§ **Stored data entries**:
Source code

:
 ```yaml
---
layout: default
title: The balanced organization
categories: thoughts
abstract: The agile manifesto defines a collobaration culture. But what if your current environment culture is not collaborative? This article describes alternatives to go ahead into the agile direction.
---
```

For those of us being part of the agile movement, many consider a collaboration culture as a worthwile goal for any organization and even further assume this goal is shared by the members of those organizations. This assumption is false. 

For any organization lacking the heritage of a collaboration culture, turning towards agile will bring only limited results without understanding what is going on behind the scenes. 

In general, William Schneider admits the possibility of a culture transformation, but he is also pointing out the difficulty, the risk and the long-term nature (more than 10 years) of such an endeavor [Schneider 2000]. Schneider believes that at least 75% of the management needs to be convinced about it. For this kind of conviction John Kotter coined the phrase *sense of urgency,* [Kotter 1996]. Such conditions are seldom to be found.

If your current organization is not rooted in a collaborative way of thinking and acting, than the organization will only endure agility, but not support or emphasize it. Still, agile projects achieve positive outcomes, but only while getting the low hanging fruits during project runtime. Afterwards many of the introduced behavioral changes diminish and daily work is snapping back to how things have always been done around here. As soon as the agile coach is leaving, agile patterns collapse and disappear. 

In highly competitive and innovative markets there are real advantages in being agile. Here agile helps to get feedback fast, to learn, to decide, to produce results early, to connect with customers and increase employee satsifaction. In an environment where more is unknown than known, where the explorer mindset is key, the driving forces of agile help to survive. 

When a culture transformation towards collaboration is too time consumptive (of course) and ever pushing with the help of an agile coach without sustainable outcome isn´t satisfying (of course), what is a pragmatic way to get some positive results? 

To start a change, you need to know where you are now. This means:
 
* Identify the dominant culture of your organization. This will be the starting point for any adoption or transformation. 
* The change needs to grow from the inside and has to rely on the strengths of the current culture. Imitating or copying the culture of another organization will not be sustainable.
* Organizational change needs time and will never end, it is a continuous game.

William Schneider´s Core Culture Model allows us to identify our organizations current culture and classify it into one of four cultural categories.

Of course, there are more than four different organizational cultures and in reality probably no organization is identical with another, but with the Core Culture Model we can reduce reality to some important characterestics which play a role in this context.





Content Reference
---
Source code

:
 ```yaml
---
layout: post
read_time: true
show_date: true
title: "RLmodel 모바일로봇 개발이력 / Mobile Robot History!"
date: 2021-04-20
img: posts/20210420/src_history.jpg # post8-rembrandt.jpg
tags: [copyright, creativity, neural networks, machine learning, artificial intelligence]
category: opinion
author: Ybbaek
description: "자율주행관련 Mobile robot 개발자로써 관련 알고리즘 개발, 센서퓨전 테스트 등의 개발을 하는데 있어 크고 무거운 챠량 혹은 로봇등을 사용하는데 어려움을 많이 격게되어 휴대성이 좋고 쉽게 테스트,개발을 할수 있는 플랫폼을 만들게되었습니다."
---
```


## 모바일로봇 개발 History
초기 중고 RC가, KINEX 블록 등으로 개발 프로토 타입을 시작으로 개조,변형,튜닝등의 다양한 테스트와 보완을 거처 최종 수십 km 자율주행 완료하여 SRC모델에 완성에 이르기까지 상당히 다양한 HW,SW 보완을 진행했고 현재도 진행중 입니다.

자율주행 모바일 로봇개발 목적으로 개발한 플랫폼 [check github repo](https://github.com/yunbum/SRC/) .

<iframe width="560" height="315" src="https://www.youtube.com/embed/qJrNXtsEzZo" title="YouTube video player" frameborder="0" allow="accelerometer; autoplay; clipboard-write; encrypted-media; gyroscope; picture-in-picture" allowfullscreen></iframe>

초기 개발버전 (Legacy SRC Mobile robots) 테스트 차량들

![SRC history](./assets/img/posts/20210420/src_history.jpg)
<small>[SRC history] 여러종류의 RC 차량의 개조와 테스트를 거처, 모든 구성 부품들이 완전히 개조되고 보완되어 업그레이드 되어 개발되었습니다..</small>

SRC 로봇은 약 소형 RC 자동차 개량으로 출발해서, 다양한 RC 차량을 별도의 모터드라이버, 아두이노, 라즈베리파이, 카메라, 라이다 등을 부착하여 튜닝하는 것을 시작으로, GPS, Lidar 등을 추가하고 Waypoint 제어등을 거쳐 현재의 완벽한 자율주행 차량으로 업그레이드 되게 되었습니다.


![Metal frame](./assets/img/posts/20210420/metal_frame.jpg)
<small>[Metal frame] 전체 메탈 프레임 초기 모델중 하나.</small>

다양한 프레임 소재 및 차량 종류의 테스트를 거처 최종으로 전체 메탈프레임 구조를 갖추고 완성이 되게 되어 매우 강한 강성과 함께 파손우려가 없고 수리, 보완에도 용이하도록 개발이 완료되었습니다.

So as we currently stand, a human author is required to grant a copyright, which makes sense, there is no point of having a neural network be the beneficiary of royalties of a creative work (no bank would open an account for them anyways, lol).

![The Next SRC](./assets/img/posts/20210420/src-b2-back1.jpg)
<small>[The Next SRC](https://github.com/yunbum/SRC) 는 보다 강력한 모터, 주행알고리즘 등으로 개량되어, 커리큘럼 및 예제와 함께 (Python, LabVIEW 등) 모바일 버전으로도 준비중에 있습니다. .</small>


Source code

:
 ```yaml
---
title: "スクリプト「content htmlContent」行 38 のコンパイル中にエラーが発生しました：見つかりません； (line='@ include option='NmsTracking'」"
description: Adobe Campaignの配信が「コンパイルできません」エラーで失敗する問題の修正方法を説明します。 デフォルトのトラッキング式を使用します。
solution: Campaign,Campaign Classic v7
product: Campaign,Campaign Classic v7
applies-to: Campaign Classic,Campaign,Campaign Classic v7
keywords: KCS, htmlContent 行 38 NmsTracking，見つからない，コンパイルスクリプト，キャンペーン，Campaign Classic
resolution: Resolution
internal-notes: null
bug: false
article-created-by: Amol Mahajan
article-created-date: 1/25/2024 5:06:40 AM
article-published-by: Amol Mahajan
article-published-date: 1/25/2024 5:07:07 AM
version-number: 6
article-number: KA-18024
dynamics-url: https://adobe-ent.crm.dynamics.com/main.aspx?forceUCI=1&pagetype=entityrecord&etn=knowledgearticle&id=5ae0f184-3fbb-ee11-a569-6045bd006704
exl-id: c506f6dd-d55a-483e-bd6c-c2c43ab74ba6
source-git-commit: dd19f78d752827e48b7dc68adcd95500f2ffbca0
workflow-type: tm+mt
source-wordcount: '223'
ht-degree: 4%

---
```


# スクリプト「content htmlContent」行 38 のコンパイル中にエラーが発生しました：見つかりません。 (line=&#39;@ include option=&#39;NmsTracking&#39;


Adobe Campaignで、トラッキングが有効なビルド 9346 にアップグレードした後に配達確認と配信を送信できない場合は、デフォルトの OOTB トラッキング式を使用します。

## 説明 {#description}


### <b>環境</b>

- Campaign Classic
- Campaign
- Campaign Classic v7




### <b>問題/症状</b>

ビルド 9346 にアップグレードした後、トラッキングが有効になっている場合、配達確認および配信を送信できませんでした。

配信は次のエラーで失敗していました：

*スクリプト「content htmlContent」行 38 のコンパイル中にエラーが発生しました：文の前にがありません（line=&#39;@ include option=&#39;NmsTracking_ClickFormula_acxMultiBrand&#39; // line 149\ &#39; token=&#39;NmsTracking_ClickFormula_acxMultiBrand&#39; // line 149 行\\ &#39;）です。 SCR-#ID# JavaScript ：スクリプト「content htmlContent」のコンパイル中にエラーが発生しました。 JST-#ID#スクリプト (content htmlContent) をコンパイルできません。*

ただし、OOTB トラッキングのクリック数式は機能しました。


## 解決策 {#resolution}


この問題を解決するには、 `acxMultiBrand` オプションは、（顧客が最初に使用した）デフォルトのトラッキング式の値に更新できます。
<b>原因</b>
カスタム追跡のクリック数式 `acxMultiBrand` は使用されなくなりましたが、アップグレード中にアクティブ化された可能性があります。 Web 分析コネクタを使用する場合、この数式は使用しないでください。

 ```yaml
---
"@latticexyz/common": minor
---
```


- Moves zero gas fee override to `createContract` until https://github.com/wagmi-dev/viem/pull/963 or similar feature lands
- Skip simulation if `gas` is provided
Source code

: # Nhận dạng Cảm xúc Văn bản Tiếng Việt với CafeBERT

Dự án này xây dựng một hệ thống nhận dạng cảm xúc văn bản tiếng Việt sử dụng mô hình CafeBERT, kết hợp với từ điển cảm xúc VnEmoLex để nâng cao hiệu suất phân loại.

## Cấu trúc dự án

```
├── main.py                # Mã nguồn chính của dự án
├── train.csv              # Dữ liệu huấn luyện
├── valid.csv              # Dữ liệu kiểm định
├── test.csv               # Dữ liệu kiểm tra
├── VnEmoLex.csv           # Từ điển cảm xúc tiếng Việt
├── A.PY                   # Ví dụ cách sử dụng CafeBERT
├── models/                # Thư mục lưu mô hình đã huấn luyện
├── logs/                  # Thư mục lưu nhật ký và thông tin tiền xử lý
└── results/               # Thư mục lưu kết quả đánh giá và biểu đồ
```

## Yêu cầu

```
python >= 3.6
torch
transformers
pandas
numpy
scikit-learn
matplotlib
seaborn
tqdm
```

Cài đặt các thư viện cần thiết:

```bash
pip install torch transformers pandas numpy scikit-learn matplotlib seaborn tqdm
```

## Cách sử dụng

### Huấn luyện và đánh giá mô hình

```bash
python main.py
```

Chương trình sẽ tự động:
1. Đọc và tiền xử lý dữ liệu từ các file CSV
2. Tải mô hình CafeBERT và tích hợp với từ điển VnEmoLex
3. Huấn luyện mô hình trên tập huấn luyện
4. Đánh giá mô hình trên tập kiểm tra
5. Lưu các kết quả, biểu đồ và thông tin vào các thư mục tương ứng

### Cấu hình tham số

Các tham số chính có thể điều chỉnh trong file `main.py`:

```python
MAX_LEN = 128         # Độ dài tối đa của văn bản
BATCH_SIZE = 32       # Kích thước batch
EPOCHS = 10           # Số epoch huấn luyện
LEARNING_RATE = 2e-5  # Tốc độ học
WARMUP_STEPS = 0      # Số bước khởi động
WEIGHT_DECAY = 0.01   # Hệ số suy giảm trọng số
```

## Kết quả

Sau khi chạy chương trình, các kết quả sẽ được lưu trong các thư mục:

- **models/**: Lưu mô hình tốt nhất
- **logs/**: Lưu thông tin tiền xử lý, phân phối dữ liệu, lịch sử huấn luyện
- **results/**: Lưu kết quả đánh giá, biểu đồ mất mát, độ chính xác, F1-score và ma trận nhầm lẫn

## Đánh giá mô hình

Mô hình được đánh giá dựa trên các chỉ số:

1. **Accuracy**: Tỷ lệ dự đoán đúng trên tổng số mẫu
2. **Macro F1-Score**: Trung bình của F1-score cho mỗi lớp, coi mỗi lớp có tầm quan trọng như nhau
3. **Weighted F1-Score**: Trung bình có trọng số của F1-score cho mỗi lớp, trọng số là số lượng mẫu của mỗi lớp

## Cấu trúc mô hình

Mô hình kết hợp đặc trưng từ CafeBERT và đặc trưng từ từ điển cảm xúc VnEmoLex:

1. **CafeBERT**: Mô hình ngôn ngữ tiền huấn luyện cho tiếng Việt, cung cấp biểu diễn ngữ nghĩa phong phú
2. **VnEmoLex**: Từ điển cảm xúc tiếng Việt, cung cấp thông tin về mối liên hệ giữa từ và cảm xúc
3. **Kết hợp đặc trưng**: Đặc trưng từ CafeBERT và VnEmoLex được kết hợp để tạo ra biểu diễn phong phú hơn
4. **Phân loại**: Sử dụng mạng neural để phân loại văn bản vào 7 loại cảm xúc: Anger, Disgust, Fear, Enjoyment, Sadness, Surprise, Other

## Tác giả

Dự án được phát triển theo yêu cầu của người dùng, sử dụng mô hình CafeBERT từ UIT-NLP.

§ **Task instructions**:
When a line in the records above contains the word "transformers", copy it.

§ **Exercise output**:
transformers
pip install torch transformers pandas numpy scikit-learn matplotlib seaborn tqdm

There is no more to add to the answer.